‘Sueños de libertad’: Beatriz consigue su objetivo (Mejores momentos)

En uno de los momentos más tensos de ‘Sueños de libertad’, el personaje logra dar un paso decisivo en su estrategia al convertirse oficialmente en la niñera de Juanito, una noticia que cambia por completo el equilibrio dentro de la casa de Begoña y Gabriel. Lo hace, además, aprovechando una circunstancia muy delicada: el miedo de Begoña tras el susto vivido con el pequeño.

La situación deja a Begoña contra las cuerdas. Su deseo de seguir adelante con su compromiso en Pelahustán choca de frente con una preocupación mucho más urgente: la seguridad de su hijo. Después de lo ocurrido, entiende que no puede seguir llevándose a Juanito de un lado para otro y empieza a asumir que necesita ayuda de verdad, aunque eso suponga abrir la puerta de su intimidad a alguien de quien no termina de fiarse.

Ahí es donde Beatriz mueve ficha con inteligencia. Con aparente calma y mostrando una imagen de cercanía, se ofrece a cuidar del niño y termina poniendo sobre la mesa la solución perfecta para Begoña.

La propuesta acaba tomando forma con una oferta clara: ser la niñera de Juanito, y además con contrato. La escena deja una frase muy reveladora del momento que atraviesan ambas: “Las dos saldríamos ganando”, una idea con la que Begoña intenta convencerse de que está tomando la mejor decisión posible.

La joven acepta sin dudarlo demasiado y sella así una incorporación que va mucho más allá de un simple trabajo. Porque, en realidad, Beatriz no solo consigue estabilidad laboral, también accede a un espacio privilegiado desde el que podrá seguir avanzando en ese plan que mantiene contra Gabriel. Su entrada en la vivienda familiar no es casual, y eso convierte este giro en uno de los más inquietantes de la trama reciente.

El instante se vuelve todavía más potente cuando Gabriel aparece y se encuentra con la noticia ya cerrada.
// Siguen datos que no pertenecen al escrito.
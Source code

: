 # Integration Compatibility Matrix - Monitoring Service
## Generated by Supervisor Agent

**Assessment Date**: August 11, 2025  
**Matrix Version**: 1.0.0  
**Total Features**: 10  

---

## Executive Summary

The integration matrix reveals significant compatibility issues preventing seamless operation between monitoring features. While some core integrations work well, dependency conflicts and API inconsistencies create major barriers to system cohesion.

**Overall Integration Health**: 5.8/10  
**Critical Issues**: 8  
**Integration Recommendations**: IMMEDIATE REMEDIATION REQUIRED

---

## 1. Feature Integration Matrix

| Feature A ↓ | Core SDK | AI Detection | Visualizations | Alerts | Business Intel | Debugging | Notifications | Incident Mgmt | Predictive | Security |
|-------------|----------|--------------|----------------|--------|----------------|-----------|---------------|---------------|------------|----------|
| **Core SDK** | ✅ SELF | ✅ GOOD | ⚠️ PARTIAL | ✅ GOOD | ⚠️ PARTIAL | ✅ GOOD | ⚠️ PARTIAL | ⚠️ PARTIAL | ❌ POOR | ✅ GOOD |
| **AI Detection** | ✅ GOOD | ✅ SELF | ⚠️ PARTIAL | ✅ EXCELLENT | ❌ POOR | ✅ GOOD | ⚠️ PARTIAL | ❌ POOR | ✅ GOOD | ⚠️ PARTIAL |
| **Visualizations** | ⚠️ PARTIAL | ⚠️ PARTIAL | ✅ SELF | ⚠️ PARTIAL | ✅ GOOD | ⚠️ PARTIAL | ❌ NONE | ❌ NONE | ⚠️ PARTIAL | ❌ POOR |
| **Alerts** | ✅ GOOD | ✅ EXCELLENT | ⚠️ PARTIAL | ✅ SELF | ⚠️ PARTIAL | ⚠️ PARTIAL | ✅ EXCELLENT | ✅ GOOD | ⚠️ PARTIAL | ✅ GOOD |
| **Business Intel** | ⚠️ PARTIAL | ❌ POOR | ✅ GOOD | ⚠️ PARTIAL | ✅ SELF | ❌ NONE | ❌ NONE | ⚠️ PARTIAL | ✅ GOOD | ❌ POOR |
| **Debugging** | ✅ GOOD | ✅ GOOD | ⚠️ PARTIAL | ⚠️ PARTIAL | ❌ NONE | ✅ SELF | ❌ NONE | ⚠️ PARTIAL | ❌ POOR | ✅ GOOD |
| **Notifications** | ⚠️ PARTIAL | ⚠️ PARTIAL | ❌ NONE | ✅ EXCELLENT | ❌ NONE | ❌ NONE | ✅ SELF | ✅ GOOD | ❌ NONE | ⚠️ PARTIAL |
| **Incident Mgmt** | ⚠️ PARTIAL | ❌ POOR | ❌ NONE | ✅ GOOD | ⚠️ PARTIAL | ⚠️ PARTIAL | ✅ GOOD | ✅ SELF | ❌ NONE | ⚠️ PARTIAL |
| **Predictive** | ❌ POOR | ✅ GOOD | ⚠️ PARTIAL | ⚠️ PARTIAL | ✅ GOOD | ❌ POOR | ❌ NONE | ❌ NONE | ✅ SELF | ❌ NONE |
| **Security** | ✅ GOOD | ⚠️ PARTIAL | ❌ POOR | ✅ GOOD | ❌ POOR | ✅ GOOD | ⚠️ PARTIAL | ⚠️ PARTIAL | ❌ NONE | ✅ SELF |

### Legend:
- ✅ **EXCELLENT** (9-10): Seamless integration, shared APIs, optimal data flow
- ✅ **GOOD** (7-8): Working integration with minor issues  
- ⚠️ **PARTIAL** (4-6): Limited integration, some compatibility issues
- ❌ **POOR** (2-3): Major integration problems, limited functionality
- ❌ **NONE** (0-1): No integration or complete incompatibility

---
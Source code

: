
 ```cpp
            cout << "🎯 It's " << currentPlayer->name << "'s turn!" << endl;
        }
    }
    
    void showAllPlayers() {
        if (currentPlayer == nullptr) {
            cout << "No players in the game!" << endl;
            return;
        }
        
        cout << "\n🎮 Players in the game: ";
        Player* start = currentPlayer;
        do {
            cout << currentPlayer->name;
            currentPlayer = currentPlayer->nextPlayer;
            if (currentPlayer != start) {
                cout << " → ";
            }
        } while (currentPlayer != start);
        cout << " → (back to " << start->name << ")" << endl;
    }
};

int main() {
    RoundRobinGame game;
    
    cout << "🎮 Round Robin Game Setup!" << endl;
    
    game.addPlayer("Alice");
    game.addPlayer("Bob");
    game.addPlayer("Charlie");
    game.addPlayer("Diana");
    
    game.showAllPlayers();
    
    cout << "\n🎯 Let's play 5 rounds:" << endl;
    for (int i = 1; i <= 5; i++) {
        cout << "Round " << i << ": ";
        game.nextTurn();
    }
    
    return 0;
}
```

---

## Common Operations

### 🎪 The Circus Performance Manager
Begoña le comunica que ha encontrado una solución a su problema y que Beatriz será, desde ese momento, la persona encargada de cuidar a Juanito. La reacción del empresario queda marcada por el golpe que supone verla entrar todavía más en su vida cotidiana, justo donde menos la quería tener.

Para rematar la jugada, Beatriz se muestra impecable ante ellos y promete que cuidará del niño “como si fuera mi propio hijo”. Con Juanito tranquilo en sus brazos y con Begoña convencida de haber resuelto su gran preocupación, la escena deja una sensación muy clara: Beatriz ha ganado terreno. Y en ‘Sueños de libertad’ eso nunca significa algo inocente.